小学生の琴美は、夏休みの間、季節労働者として働きに来る「佐野くん」を心待ちにしていた。
そんな中、近所で盗難事件が発生。
琴美は、佐野くんの推理力を当てにしながらも、不思議な事件の解決に挑む。

中学生の祥子は、片想いの相手・土屋と話す機会が増えて喜んでいたが、舞い上がるのも束の間、母親の疑惑が付きつけられる。
そして、それはやがて三十年前の女の子の殺人事件の謎とつながっていく。

高校生の沙也香は、新聞部の企画で町にある廃ホテルについて調べることになった。
そのホテルは、隣町との道路誘致闘争に負け、完成する前に建設中止となっていたことが判明。
そして、そこには思わぬ事実が横たわっていた。

のどかな田舎町に潜む謎。
それぞれは、ひとつの事件で繋がっていて・・・



概要/感想(ネタバレなし)


主人公は、とある田舎の子供たち。
それぞれ接点のない、学年もバラバラの3人が各章の主人公となっているため、日常の謎を切り取った連作短編かと思っていたのだが、読んでいくうちに、ひとつの殺人事件で繋がっていることに気付かされる。
実際、最初の盗難事件では、佐野くんの推理力を示すために日常の謎をいくつか挟むだけに、ミスリードさせられた読者も多かったのではないだろうか。

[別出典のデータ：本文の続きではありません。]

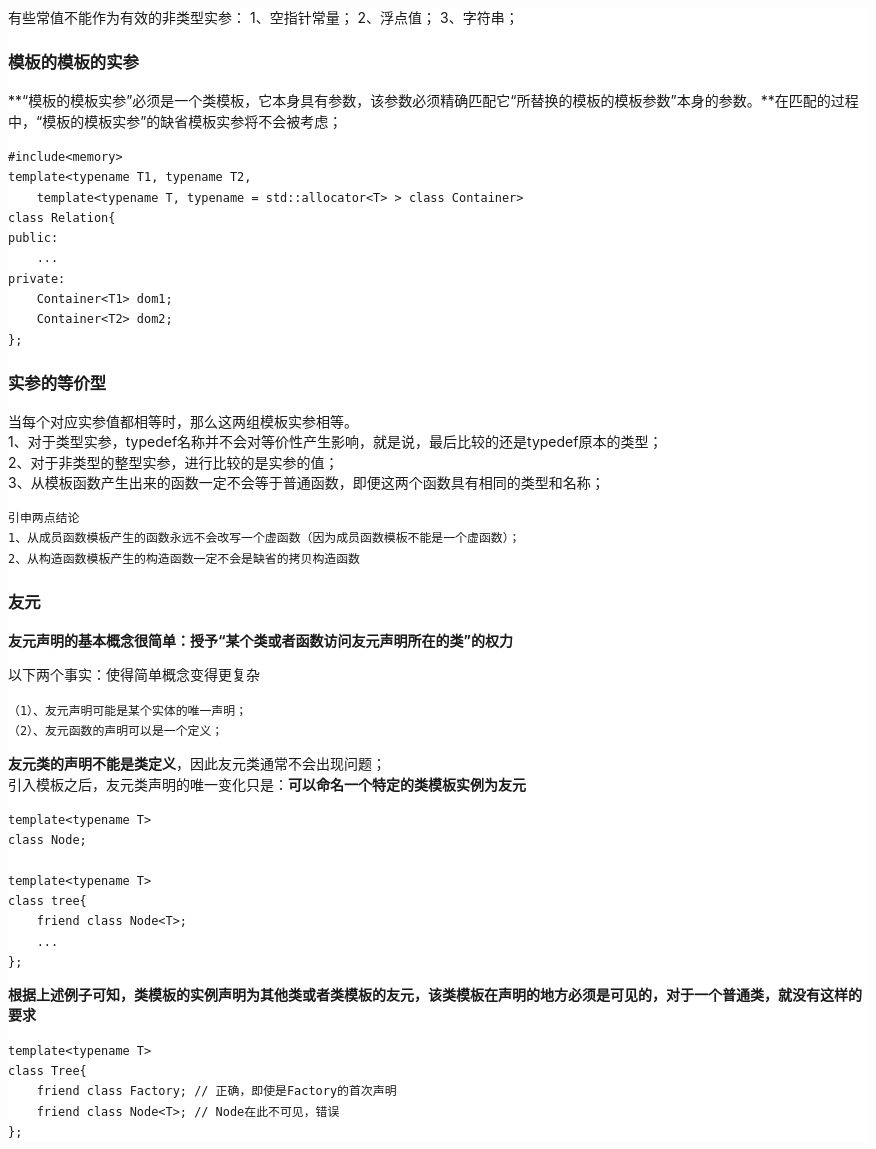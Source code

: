 有些常值不能作为有效的非类型实参：
1、空指针常量；
2、浮点值；
3、字符串；


### 模板的模板的实参 ###
**“模板的模板实参”必须是一个类模板，它本身具有参数，该参数必须精确匹配它“所替换的模板的模板参数”本身的参数。**在匹配的过程中，“模板的模板实参”的缺省模板实参将不会被考虑；

    #include<memory>
    template<typename T1, typename T2, 
        template<typename T, typename = std::allocator<T> > class Container>
    class Relation{
    public:
        ...
    private:
        Container<T1> dom1;
        Container<T2> dom2;
    };



### 实参的等价型 ###
当每个对应实参值都相等时，那么这两组模板实参相等。       
1、对于类型实参，typedef名称并不会对等价性产生影响，就是说，最后比较的还是typedef原本的类型；    
2、对于非类型的整型实参，进行比较的是实参的值；    
3、从模板函数产生出来的函数一定不会等于普通函数，即便这两个函数具有相同的类型和名称；

    引申两点结论
    1、从成员函数模板产生的函数永远不会改写一个虚函数（因为成员函数模板不能是一个虚函数）；
    2、从构造函数模板产生的构造函数一定不会是缺省的拷贝构造函数

### 友元 ###
**友元声明的基本概念很简单：授予“某个类或者函数访问友元声明所在的类”的权力**

以下两个事实：使得简单概念变得更复杂

    （1）、友元声明可能是某个实体的唯一声明；
    （2）、友元函数的声明可以是一个定义；

**友元类的声明不能是类定义**，因此友元类通常不会出现问题；     
引入模板之后，友元类声明的唯一变化只是：**可以命名一个特定的类模板实例为友元**

    template<typename T>
    class Node;

    template<typename T>
    class tree{
        friend class Node<T>;
        ...
    };
**根据上述例子可知，类模板的实例声明为其他类或者类模板的友元，该类模板在声明的地方必须是可见的，对于一个普通类，就没有这样的要求**

    template<typename T>
    class Tree{
        friend class Factory; // 正确，即使是Factory的首次声明
        friend class Node<T>; // Node在此不可见，错误
    };
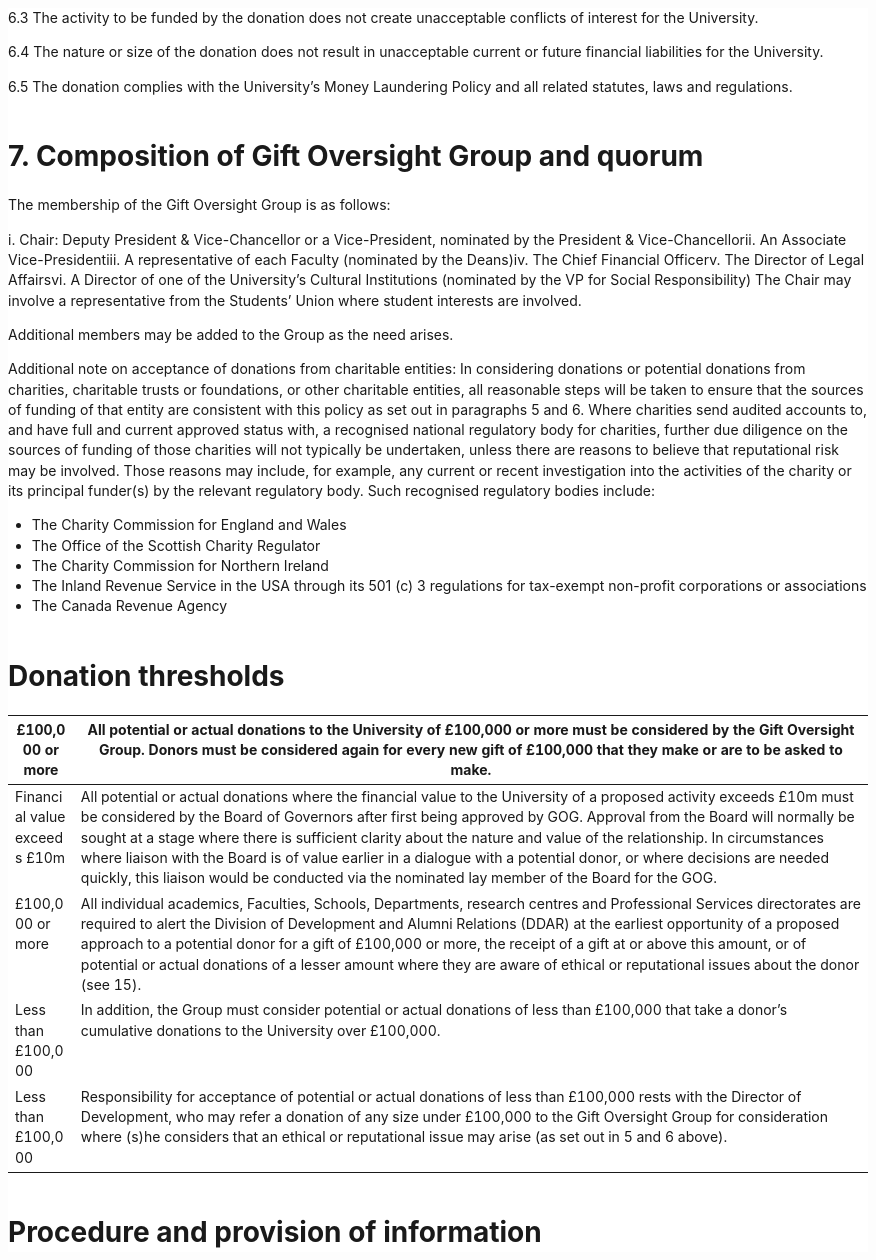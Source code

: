 6.3 The activity to be funded by the donation does not create unacceptable conflicts of interest for the University.

6.4 The nature or size of the donation does not result in unacceptable current or future financial liabilities for the University.

6.5 The donation complies with the University’s Money Laundering Policy and all related statutes, laws and regulations.

# 7. Composition of Gift Oversight Group and quorum

The membership of the Gift Oversight Group is as follows:

i. Chair: Deputy President & Vice-Chancellor or a Vice-President, nominated by the President & Vice-Chancellorii. An Associate Vice-Presidentiii. A representative of each Faculty (nominated by the Deans)iv. The Chief Financial Officerv. The Director of Legal Affairsvi. A Director of one of the University’s Cultural Institutions (nominated by the VP for Social Responsibility)
The Chair may involve a representative from the Students’ Union where student interests are involved.

Additional members may be added to the Group as the need arises.

Additional note on acceptance of donations from charitable entities: In considering donations or potential donations from charities, charitable trusts or foundations, or other charitable entities, all reasonable steps will be taken to ensure that the sources of funding of that entity are consistent with this policy as set out in paragraphs 5 and 6. Where charities send audited accounts to, and have full and current approved status with, a recognised national regulatory body for charities, further due diligence on the sources of funding of those charities will not typically be undertaken, unless there are reasons to believe that reputational risk may be involved. Those reasons may include, for example, any current or recent investigation into the activities of the charity or its principal funder(s) by the relevant regulatory body. Such recognised regulatory bodies include:

- The Charity Commission for England and Wales
- The Office of the Scottish Charity Regulator
- The Charity Commission for Northern Ireland
- The Inland Revenue Service in the USA through its 501 (c) 3 regulations for tax-exempt non-profit corporations or associations
- The Canada Revenue Agency
# Donation thresholds

|£100,000 or more|All potential or actual donations to the University of £100,000 or more must be considered by the Gift Oversight Group. Donors must be considered again for every new gift of £100,000 that they make or are to be asked to make.|
|---|---|
|Financial value exceeds £10m|All potential or actual donations where the financial value to the University of a proposed activity exceeds £10m must be considered by the Board of Governors after first being approved by GOG. Approval from the Board will normally be sought at a stage where there is sufficient clarity about the nature and value of the relationship. In circumstances where liaison with the Board is of value earlier in a dialogue with a potential donor, or where decisions are needed quickly, this liaison would be conducted via the nominated lay member of the Board for the GOG.|
|£100,000 or more|All individual academics, Faculties, Schools, Departments, research centres and Professional Services directorates are required to alert the Division of Development and Alumni Relations (DDAR) at the earliest opportunity of a proposed approach to a potential donor for a gift of £100,000 or more, the receipt of a gift at or above this amount, or of potential or actual donations of a lesser amount where they are aware of ethical or reputational issues about the donor (see 15).|
|Less than £100,000|In addition, the Group must consider potential or actual donations of less than £100,000 that take a donor’s cumulative donations to the University over £100,000.|
|Less than £100,000|Responsibility for acceptance of potential or actual donations of less than £100,000 rests with the Director of Development, who may refer a donation of any size under £100,000 to the Gift Oversight Group for consideration where (s)he considers that an ethical or reputational issue may arise (as set out in 5 and 6 above).|

# Procedure and provision of information
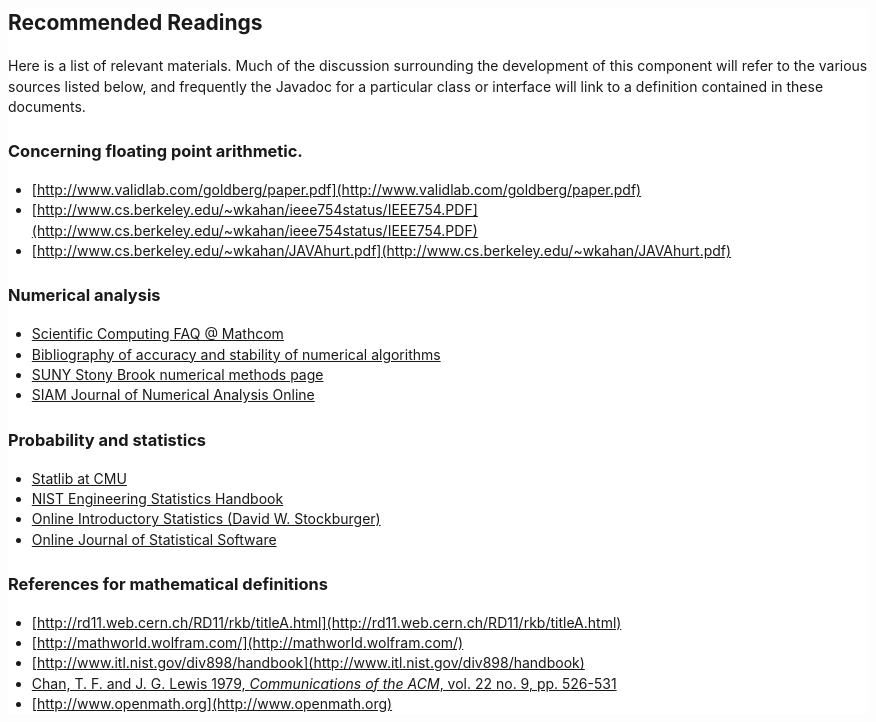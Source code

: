 ## Recommended Readings

Here is a list of relevant materials.  Much of the discussion surrounding
the development of this component will refer to the various sources
listed below, and frequently the Javadoc for a particular class or
interface will link to a definition contained in these documents.

### Concerning floating point arithmetic.

  * [http://www.validlab.com/goldberg/paper.pdf](http://www.validlab.com/goldberg/paper.pdf)
  * [http://www.cs.berkeley.edu/~wkahan/ieee754status/IEEE754.PDF](http://www.cs.berkeley.edu/~wkahan/ieee754status/IEEE754.PDF)
  * [http://www.cs.berkeley.edu/~wkahan/JAVAhurt.pdf](http://www.cs.berkeley.edu/~wkahan/JAVAhurt.pdf)

### Numerical analysis

  * [Scientific Computing FAQ @ Mathcom](http://www.mathcom.com/corpdir/techinfo.mdir/scifaq/index.html)
  * [Bibliography of accuracy and stability of numerical algorithms](http://www.ma.man.ac.uk/~higham/asna/asna2.pdf)
  * [SUNY Stony Brook numerical methods page](http://tonic.physics.sunysb.edu/docs/num_meth.html)
  * [SIAM Journal of Numerical Analysis Online](http://epubs.siam.org/sam-bin/dbq/toclist/SINUM)

### Probability and statistics

  * [Statlib at CMU](http://lib.stat.cmu.edu/)
  * [NIST Engineering Statistics Handbook](http://www.itl.nist.gov/div898/handbook/)
  * [Online Introductory Statistics (David W. Stockburger)](http://www.psychstat.smsu.edu/sbk00.htm)
  * [Online Journal of Statistical Software](http://www.jstatsoft.org/)

### References for mathematical definitions

  * [http://rd11.web.cern.ch/RD11/rkb/titleA.html](http://rd11.web.cern.ch/RD11/rkb/titleA.html)
  * [http://mathworld.wolfram.com/](http://mathworld.wolfram.com/)
  * [http://www.itl.nist.gov/div898/handbook](http://www.itl.nist.gov/div898/handbook)
  * [Chan, T. F. and J. G. Lewis 1979, _Communications of the ACM_, vol. 22 no. 9, pp. 526-531](http://doi.acm.org/10.1145/359146.359152)
  * [http://www.openmath.org](http://www.openmath.org)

琴美は、事件を怪談や冒険の延長線上に捉えている節があり、調子に乗って無茶をした後、怖さが勝ってパニックになる描写などは、なかなかリアルと言えよう。
一方で祥子は、青春ミステリーど真ん中といった装いで、瑞々しい。
性格の違いもあるのだろうが、恋愛絡みでは無茶をしても、事件への介入には消極的という印象だ。
沙也香の世代になると、さすがにスマホを使いこなしていて、これが現代劇であることを思い出させてくれる。
子供たちといっても、小学生と高校生では、見ている世界がだいぶ異なるので、その点でも、それぞれが独立した短編であると見誤っても無理はないのである。

もったいないのは、キャラクターの弱さ。
例えば、新聞部のメンバーについて、特に男性陣に個性が見いだせないまま終わってしまう印象。
沙也香以外はモブということで良いのかもしれないが、部活モノの青春要素を織り込むなら、もう少し掘り下げても良かったとは思う。
言ってしまえば、主人公にしてもまだまだ書き込む余地はあるよね、といったところで、思い切った行動に出たときの説得力を高めるには、もう一歩踏み込んで内面を語ってほしかった気もするな。



総評(ネタバレ強め)


ネタバレになるのでこちらに書くのだが、時系列をミスリードさせるブラフが巧みであった。
琴美の視点では、昔ながらの日本の夏休みを連想させるし、彼女たちが30年前の殺人事件に考えが及ぶはずもない。
そのうえで、第1章の引きが琴美のピンチシーンだ。
祥子の話でこの土地で殺人事件があったことが明らかになり、被害者が琴美と同じ小学4年生だったとなれば、読者は第1章こそ30年前の事件の描写だったのではないか、と疑わざるを得ない。
文字にするとあからさますぎて、いかにもブラフなのだが、実際に読んでいると、"同時代の物語と見せかけて時系列にひらきがある叙述トリック"を見破ったぞ、という気持ちが先立ってしまうのだ。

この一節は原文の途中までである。